• [Work to complete] Print out every record below, exactly as written.

== Segment start ==

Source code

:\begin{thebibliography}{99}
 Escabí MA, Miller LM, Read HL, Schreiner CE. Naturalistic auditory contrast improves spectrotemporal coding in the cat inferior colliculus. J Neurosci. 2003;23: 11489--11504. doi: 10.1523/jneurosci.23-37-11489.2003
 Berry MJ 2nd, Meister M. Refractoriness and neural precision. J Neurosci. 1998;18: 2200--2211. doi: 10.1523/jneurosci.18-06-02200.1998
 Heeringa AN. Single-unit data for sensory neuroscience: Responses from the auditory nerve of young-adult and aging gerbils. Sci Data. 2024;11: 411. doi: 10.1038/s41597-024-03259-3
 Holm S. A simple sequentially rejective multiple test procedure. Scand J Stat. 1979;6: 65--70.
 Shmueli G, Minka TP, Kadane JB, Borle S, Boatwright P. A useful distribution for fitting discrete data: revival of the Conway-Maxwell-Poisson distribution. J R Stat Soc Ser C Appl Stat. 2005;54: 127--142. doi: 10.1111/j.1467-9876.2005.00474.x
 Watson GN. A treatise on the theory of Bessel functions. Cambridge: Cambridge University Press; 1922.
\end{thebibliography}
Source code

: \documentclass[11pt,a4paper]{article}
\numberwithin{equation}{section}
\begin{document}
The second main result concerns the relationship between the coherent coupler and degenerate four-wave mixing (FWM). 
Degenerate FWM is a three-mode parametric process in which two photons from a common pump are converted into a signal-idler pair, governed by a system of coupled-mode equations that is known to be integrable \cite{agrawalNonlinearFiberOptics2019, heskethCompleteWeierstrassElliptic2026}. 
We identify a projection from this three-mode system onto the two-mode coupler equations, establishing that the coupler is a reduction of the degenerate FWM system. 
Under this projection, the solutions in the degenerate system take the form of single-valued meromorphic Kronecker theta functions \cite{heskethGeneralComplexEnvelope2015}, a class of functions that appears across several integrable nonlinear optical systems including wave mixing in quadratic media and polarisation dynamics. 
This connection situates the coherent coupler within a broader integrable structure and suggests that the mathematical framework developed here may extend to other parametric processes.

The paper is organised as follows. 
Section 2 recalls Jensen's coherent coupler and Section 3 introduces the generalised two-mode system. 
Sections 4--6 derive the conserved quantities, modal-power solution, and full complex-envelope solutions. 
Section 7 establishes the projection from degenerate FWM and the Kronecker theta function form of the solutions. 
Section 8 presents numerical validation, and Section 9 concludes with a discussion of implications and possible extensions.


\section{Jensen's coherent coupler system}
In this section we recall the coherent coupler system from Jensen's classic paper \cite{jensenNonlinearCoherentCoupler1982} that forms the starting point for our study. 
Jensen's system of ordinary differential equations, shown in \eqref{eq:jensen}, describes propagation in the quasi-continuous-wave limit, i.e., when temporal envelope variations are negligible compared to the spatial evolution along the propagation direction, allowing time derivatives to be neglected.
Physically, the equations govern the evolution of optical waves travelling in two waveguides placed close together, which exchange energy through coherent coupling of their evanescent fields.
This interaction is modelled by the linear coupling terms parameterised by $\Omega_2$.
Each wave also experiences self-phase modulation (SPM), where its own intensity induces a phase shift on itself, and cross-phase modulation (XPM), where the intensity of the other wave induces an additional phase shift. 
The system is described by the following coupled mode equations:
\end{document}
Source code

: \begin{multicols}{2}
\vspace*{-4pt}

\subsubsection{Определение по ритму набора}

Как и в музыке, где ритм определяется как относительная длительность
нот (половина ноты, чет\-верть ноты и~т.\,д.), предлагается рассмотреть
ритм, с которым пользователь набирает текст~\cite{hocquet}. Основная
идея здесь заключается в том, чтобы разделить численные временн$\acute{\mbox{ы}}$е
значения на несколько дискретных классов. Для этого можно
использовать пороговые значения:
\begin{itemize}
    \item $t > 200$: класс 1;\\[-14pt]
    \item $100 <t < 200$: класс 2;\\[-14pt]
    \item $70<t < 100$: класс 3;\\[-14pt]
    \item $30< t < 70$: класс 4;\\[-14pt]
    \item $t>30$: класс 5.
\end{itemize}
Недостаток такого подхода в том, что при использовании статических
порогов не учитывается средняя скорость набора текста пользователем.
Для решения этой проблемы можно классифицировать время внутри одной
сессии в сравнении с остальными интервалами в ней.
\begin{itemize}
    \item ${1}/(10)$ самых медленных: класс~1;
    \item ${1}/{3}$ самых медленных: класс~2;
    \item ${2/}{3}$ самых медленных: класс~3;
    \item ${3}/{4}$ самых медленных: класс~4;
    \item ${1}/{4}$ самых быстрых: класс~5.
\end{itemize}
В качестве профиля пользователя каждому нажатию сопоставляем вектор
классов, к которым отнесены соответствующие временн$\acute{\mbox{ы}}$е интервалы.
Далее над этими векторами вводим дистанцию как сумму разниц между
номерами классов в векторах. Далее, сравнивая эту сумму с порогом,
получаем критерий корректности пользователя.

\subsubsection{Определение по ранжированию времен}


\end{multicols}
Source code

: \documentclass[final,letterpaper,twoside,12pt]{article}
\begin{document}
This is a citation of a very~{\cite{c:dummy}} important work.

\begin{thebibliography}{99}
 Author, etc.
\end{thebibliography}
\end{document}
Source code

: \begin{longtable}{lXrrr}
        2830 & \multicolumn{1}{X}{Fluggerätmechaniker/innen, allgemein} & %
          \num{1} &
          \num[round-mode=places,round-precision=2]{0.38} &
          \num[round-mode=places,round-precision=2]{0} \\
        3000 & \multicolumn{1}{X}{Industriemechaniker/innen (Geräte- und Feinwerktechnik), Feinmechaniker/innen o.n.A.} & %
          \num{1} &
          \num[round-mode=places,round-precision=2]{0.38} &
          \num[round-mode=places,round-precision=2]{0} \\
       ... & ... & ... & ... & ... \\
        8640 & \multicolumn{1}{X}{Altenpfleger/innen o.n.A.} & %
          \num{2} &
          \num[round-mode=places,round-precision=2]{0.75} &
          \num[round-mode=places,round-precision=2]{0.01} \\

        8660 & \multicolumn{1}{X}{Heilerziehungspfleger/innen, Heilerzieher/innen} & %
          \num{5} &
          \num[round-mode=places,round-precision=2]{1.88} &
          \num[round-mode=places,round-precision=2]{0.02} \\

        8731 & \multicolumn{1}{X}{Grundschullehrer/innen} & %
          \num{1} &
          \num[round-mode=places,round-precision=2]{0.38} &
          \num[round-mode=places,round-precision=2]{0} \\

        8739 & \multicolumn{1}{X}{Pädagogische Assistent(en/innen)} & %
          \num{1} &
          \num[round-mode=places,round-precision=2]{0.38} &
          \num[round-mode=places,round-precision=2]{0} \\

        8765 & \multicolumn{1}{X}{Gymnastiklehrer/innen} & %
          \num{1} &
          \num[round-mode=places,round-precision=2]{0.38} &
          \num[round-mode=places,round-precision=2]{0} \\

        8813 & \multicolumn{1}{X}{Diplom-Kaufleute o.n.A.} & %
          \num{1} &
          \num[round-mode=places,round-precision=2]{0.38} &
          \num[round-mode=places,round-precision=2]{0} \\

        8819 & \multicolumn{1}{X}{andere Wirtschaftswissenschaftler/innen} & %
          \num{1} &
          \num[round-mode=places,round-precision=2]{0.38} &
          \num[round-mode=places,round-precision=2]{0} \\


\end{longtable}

== Segment end ==

• [Task result]
Source code

:\begin{thebibliography}{99}
 Escabí MA, Miller LM, Read HL, Schreiner CE. Naturalistic auditory contrast improves spectrotemporal coding in the cat inferior colliculus. J Neurosci. 2003;23: 11489--11504. doi: 10.1523/jneurosci.23-37-11489.2003
 Berry MJ 2nd, Meister M. Refractoriness and neural precision. J Neurosci. 1998;18: 2200--2211. doi: 10.1523/jneurosci.18-06-02200.1998
 Heeringa AN. Single-unit data for sensory neuroscience: Responses from the auditory nerve of young-adult and aging gerbils. Sci Data. 2024;11: 411. doi: 10.1038/s41597-024-03259-3
 Holm S. A simple sequentially rejective multiple test procedure. Scand J Stat. 1979;6: 65--70.
 Shmueli G, Minka TP, Kadane JB, Borle S, Boatwright P. A useful distribution for fitting discrete data: revival of the Conway-Maxwell-Poisson distribution. J R Stat Soc Ser C Appl Stat. 2005;54: 127--142. doi: 10.1111/j.1467-9876.2005.00474.x
 Watson GN. A treatise on the theory of Bessel functions. Cambridge: Cambridge University Press; 1922.
\end{thebibliography}
Source code

: \documentclass[11pt,a4paper]{article}
\numberwithin{equation}{section}
\begin{document}
The second main result concerns the relationship between the coherent coupler and degenerate four-wave mixing (FWM). 
Degenerate FWM is a three-mode parametric process in which two photons from a common pump are converted into a signal-idler pair, governed by a system of coupled-mode equations that is known to be integrable \cite{agrawalNonlinearFiberOptics2019, heskethCompleteWeierstrassElliptic2026}. 
We identify a projection from this three-mode system onto the two-mode coupler equations, establishing that the coupler is a reduction of the degenerate FWM system. 
Under this projection, the solutions in the degenerate system take the form of single-valued meromorphic Kronecker theta functions \cite{heskethGeneralComplexEnvelope2015}, a class of functions that appears across several integrable nonlinear optical systems including wave mixing in quadratic media and polarisation dynamics. 
This connection situates the coherent coupler within a broader integrable structure and suggests that the mathematical framework developed here may extend to other parametric processes.

The paper is organised as follows. 
Section 2 recalls Jensen's coherent coupler and Section 3 introduces the generalised two-mode system. 
Sections 4--6 derive the conserved quantities, modal-power solution, and full complex-envelope solutions. 
Section 7 establishes the projection from degenerate FWM and the Kronecker theta function form of the solutions. 
Section 8 presents numerical validation, and Section 9 concludes with a discussion of implications and possible extensions.


\section{Jensen's coherent coupler system}
In this section we recall the coherent coupler system from Jensen's classic paper \cite{jensenNonlinearCoherentCoupler1982} that forms the starting point for our study. 
Jensen's system of ordinary differential equations, shown in \eqref{eq:jensen}, describes propagation in the quasi-continuous-wave limit, i.e., when temporal envelope variations are negligible compared to the spatial evolution along the propagation direction, allowing time derivatives to be neglected.
Physically, the equations govern the evolution of optical waves travelling in two waveguides placed close together, which exchange energy through coherent coupling of their evanescent fields.
This interaction is modelled by the linear coupling terms parameterised by $\Omega_2$.
Each wave also experiences self-phase modulation (SPM), where its own intensity induces a phase shift on itself, and cross-phase modulation (XPM), where the intensity of the other wave induces an additional phase shift. 
The system is described by the following coupled mode equations:
\end{document}
Source code

: \begin{multicols}{2}
\vspace*{-4pt}

\subsubsection{Определение по ритму набора}

Как и в музыке, где ритм определяется как относительная длительность
нот (половина ноты, чет\-верть ноты и~т.\,д.), предлагается рассмотреть
ритм, с которым пользователь набирает текст~\cite{hocquet}. Основная
идея здесь заключается в том, чтобы разделить численные временн$\acute{\mbox{ы}}$е
значения на несколько дискретных классов. Для этого можно
использовать пороговые значения:
\begin{itemize}
    \item $t > 200$: класс 1;\\[-14pt]
    \item $100 <t < 200$: класс 2;\\[-14pt]
    \item $70<t < 100$: класс 3;\\[-14pt]
    \item $30< t < 70$: класс 4;\\[-14pt]
    \item $t>30$: класс 5.
\end{itemize}
Недостаток такого подхода в том, что при использовании статических
порогов не учитывается средняя скорость набора текста пользователем.
Для решения этой проблемы можно классифицировать время внутри одной
сессии в сравнении с остальными интервалами в ней.
\begin{itemize}
    \item ${1}/(10)$ самых медленных: класс~1;
    \item ${1}/{3}$ самых медленных: класс~2;
    \item ${2/}{3}$ самых медленных: класс~3;
    \item ${3}/{4}$ самых медленных: класс~4;
    \item ${1}/{4}$ самых быстрых: класс~5.
\end{itemize}
В качестве профиля пользователя каждому нажатию сопоставляем вектор
классов, к которым отнесены соответствующие временн$\acute{\mbox{ы}}$е интервалы.
Далее над этими векторами вводим дистанцию как сумму разниц между
номерами классов в векторах. Далее, сравнивая эту сумму с порогом,
получаем критерий корректности пользователя.

\subsubsection{Определение по ранжированию времен}


\end{multicols}
Source code

: \documentclass[final,letterpaper,twoside,12pt]{article}
\begin{document}
This is a citation of a very~{\cite{c:dummy}} important work.

\begin{thebibliography}{99}
 Author, etc.
\end{thebibliography}
\end{document}
Source code

: \begin{longtable}{lXrrr}
        2830 & \multicolumn{1}{X}{Fluggerätmechaniker/innen, allgemein} & %
          \num{1} &
          \num[round-mode=places,round-precision=2]{0.38} &
          \num[round-mode=places,round-precision=2]{0} \\
        3000 & \multicolumn{1}{X}{Industriemechaniker/innen (Geräte- und Feinwerktechnik), Feinmechaniker/innen o.n.A.} & %
          \num{1} &
          \num[round-mode=places,round-precision=2]{0.38} &
          \num[round-mode=places,round-precision=2]{0} \\
       ... & ... & ... & ... & ... \\
        8640 & \multicolumn{1}{X}{Altenpfleger/innen o.n.A.} & %
          \num{2} &
          \num[round-mode=places,round-precision=2]{0.75} &
          \num[round-mode=places,round-precision=2]{0.01} \\

        8660 & \multicolumn{1}{X}{Heilerziehungspfleger/innen, Heilerzieher/innen} & %
          \num{5} &
          \num[round-mode=places,round-precision=2]{1.88} &
          \num[round-mode=places,round-precision=2]{0.02} \\

        8731 & \multicolumn{1}{X}{Grundschullehrer/innen} & %
          \num{1} &
          \num[round-mode=places,round-precision=2]{0.38} &
          \num[round-mode=places,round-precision=2]{0} \\

        8739 & \multicolumn{1}{X}{Pädagogische Assistent(en/innen)} & %
          \num{1} &
          \num[round-mode=places,round-precision=2]{0.38} &
          \num[round-mode=places,round-precision=2]{0} \\

        8765 & \multicolumn{1}{X}{Gymnastiklehrer/innen} & %
          \num{1} &
          \num[round-mode=places,round-precision=2]{0.38} &
          \num[round-mode=places,round-precision=2]{0} \\

        8813 & \multicolumn{1}{X}{Diplom-Kaufleute o.n.A.} & %
          \num{1} &
          \num[round-mode=places,round-precision=2]{0.38} &
          \num[round-mode=places,round-precision=2]{0} \\

        8819 & \multicolumn{1}{X}{andere Wirtschaftswissenschaftler/innen} & %
          \num{1} &
          \num[round-mode=places,round-precision=2]{0.38} &
          \num[round-mode=places,round-precision=2]{0} \\


\end{longtable}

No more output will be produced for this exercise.